Problem to solve - Return every line below in which "data" appears.

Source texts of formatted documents
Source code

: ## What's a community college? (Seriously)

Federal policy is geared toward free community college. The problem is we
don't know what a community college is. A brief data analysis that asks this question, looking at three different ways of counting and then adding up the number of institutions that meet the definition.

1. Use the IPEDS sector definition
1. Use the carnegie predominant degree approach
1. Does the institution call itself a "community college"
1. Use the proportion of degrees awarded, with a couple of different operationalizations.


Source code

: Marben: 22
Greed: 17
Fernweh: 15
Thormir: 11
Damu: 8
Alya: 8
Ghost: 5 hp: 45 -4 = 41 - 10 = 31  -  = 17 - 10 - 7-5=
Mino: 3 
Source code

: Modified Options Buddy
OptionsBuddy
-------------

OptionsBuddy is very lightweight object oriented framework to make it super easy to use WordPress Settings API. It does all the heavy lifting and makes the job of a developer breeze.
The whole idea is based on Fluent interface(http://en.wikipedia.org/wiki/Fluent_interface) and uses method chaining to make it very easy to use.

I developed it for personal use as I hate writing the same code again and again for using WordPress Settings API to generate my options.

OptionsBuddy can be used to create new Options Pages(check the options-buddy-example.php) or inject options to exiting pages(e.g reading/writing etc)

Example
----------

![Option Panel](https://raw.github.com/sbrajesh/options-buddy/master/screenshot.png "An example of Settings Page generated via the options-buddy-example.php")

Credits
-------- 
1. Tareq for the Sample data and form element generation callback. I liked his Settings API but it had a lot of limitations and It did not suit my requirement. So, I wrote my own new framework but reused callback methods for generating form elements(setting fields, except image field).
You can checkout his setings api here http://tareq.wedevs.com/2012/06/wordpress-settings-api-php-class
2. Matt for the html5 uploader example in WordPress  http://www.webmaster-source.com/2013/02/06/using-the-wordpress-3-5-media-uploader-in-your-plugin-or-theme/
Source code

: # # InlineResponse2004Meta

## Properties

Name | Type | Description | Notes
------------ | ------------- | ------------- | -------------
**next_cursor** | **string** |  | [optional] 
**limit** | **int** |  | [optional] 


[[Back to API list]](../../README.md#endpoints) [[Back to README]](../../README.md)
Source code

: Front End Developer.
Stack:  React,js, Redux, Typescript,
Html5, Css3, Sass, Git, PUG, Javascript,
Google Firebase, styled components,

Output for this task -
don't know what a community college is. A brief data analysis that asks this question, looking at three different ways of counting and then adding up the number of institutions that meet the definition.
1. Tareq for the Sample data and form element generation callback. I liked his Settings API but it had a lot of limitations and It did not suit my requirement. So, I wrote my own new framework but reused callback methods for generating form elements(setting fields, except image field).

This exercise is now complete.